## TRY IT
Show every line of the data that contains the string "frankenstein".

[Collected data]
*** Begin section ***

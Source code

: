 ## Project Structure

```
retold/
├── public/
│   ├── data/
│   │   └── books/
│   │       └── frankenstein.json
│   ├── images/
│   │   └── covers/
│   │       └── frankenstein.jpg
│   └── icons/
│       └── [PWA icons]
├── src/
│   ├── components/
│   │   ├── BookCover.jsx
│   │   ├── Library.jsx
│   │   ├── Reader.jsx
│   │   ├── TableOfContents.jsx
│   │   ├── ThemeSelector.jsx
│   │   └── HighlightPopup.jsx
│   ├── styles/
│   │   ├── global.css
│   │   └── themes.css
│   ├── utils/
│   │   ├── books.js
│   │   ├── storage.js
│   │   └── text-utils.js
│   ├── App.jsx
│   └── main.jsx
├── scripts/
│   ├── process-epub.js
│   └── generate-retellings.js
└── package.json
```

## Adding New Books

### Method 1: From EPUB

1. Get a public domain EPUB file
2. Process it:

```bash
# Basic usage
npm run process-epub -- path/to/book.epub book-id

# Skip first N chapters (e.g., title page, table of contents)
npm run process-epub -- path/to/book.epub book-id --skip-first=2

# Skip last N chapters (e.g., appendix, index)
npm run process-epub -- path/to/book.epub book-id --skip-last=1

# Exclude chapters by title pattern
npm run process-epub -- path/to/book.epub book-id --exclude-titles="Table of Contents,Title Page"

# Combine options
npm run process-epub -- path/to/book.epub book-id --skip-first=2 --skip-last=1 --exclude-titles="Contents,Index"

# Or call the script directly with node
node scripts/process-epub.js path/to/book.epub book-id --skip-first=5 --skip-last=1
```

*** End section ***

## TASK RESULT
│   │       └── frankenstein.json
│   │       └── frankenstein.jpg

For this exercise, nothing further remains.